What to do: Each time a line of the listing holds "jour", copy that line.

Available records:
- - - -

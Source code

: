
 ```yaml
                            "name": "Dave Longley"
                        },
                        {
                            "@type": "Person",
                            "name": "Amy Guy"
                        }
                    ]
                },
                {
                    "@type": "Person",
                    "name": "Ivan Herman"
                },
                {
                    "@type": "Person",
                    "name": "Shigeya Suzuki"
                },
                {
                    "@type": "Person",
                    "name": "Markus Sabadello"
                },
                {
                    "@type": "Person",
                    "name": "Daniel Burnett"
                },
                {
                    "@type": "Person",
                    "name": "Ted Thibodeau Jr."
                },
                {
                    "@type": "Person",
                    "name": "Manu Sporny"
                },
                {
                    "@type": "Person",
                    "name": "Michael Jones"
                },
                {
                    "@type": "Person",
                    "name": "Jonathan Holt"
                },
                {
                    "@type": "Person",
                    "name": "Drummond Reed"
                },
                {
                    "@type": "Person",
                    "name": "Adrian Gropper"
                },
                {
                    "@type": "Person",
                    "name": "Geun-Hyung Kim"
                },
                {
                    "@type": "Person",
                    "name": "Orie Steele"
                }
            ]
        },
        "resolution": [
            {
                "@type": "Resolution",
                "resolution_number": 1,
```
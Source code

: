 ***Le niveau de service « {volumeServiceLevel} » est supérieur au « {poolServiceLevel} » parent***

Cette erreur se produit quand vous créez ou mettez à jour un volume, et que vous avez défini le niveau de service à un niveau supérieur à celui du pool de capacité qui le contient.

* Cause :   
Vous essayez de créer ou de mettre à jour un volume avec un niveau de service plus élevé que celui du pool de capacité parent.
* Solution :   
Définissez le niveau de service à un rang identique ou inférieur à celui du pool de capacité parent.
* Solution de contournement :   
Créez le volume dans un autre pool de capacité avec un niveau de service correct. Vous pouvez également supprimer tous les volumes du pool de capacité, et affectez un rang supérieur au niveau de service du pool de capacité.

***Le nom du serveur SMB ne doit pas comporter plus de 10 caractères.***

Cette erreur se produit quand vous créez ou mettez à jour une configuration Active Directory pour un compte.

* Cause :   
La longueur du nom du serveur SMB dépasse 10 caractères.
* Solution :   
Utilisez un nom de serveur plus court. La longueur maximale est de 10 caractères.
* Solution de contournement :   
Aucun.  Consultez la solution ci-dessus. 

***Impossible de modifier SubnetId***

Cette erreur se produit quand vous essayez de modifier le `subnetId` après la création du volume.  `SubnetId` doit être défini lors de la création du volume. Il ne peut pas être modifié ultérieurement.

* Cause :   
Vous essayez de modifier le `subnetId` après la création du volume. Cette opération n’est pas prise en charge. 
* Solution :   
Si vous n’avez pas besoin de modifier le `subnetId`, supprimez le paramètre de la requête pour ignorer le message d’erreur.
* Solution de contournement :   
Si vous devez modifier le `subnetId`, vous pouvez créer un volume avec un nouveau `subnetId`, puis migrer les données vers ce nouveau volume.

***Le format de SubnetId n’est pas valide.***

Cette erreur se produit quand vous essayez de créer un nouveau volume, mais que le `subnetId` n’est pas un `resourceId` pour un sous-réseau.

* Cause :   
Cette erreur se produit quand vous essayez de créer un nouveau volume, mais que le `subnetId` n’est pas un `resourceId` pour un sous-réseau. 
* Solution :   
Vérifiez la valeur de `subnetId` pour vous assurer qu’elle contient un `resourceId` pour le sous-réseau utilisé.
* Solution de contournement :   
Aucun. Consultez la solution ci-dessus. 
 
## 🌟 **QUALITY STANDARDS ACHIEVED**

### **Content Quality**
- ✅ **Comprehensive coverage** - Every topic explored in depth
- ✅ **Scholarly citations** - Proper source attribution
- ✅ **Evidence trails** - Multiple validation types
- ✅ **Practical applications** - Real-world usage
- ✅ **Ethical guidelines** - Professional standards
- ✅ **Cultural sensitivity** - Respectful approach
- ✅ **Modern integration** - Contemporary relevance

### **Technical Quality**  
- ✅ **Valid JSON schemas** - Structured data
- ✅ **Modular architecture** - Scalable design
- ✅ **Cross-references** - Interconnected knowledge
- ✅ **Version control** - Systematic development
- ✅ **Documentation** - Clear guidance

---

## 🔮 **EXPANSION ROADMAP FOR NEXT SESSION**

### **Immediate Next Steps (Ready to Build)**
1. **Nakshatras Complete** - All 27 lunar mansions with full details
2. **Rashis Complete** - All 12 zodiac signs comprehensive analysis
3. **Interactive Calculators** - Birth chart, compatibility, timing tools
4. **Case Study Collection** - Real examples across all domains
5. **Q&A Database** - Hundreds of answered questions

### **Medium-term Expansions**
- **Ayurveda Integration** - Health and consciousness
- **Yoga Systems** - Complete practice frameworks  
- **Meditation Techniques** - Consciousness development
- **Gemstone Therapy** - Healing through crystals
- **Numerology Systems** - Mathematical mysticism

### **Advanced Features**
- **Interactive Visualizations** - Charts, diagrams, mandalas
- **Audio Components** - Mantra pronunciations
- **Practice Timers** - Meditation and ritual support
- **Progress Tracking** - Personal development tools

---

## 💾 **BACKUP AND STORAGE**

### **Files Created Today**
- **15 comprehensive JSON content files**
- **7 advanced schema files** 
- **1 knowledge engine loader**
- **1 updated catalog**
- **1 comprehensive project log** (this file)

- - - -

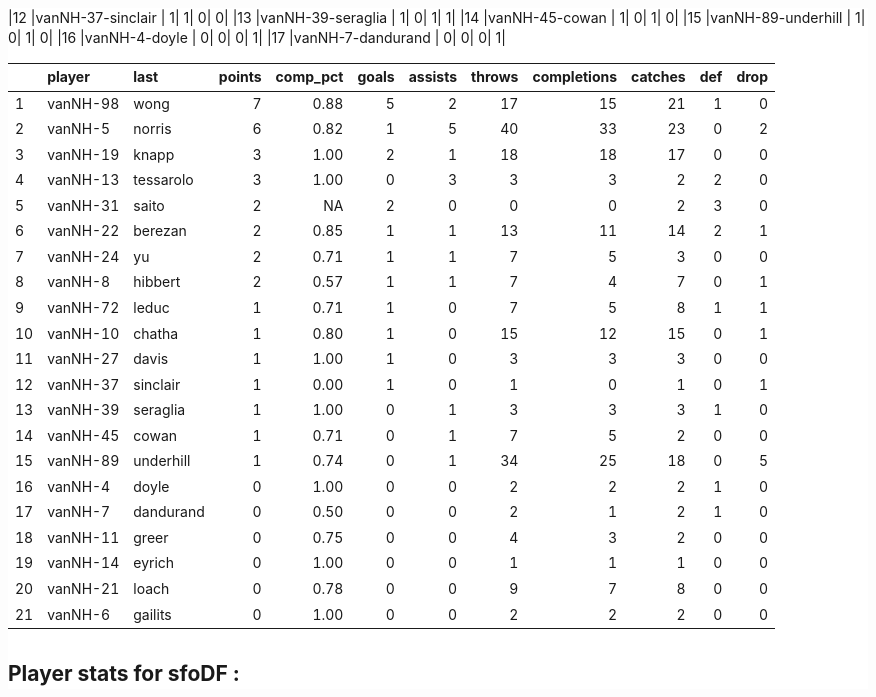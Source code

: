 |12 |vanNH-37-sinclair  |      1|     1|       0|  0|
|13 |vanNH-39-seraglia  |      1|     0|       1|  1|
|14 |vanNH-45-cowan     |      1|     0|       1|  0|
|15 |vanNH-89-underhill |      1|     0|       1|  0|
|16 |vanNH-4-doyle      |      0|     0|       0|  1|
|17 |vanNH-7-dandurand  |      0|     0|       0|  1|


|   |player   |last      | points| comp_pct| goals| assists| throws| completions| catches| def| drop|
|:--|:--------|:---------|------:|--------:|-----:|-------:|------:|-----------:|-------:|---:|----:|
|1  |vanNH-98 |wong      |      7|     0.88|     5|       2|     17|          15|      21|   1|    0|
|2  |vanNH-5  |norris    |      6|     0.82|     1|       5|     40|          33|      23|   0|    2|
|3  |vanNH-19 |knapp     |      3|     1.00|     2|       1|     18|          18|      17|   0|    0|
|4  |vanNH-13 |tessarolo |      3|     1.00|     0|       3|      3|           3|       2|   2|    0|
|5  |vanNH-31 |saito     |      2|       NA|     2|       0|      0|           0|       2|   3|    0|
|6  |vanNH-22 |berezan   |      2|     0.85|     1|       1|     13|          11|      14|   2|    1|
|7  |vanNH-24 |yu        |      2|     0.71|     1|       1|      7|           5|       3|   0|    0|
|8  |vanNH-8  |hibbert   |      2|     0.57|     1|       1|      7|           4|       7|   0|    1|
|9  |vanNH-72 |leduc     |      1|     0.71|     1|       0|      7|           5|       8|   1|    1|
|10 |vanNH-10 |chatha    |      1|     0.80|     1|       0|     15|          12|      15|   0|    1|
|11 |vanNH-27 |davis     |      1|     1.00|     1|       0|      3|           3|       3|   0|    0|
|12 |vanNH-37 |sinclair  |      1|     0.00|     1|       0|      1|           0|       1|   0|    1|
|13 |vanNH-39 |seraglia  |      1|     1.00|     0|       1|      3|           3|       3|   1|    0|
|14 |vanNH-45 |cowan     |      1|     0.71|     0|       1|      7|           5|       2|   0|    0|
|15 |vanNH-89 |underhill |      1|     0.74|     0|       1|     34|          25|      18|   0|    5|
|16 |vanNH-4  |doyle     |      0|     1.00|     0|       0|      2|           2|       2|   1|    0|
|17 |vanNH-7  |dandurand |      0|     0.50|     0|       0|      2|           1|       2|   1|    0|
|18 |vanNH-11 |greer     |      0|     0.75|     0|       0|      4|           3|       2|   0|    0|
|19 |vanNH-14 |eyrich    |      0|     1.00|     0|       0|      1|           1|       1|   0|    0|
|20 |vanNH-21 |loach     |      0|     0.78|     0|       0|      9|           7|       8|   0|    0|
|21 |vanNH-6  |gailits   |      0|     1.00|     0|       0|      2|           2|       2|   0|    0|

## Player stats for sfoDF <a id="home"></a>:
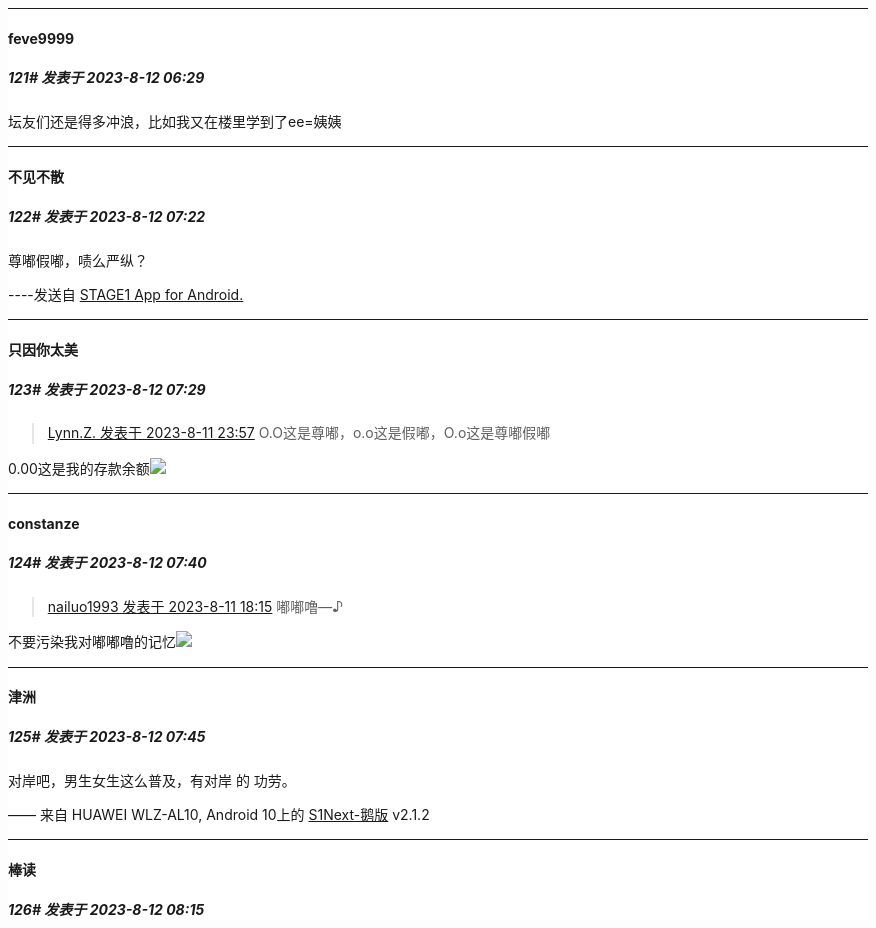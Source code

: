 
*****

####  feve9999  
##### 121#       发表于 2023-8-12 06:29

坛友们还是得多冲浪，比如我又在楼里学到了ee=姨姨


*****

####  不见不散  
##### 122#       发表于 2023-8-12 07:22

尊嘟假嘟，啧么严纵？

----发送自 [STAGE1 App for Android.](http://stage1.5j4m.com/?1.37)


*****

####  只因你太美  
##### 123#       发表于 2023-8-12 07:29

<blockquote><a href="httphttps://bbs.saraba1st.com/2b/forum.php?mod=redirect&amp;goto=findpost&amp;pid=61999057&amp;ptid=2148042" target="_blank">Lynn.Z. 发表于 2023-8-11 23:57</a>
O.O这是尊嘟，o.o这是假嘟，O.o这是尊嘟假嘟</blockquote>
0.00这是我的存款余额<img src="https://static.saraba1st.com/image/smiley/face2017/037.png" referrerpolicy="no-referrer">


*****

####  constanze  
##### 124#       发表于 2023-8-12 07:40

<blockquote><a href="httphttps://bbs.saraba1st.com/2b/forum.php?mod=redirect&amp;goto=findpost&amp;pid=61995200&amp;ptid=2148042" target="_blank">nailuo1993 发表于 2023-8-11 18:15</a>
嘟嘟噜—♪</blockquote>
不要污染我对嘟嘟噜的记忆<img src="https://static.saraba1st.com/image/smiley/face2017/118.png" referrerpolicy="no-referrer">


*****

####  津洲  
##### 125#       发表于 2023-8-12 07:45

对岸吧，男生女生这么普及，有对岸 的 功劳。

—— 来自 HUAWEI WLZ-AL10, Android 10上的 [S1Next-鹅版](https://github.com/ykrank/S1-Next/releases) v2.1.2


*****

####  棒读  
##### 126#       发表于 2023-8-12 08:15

- - - -

Result of the exercise:
Cette erreur se produit quand vous créez ou mettez à jour un volume, et que vous avez défini le niveau de service à un niveau supérieur à celui du pool de capacité qui le contient.
Vous essayez de créer ou de mettre à jour un volume avec un niveau de service plus élevé que celui du pool de capacité parent.
Cette erreur se produit quand vous créez ou mettez à jour une configuration Active Directory pour un compte.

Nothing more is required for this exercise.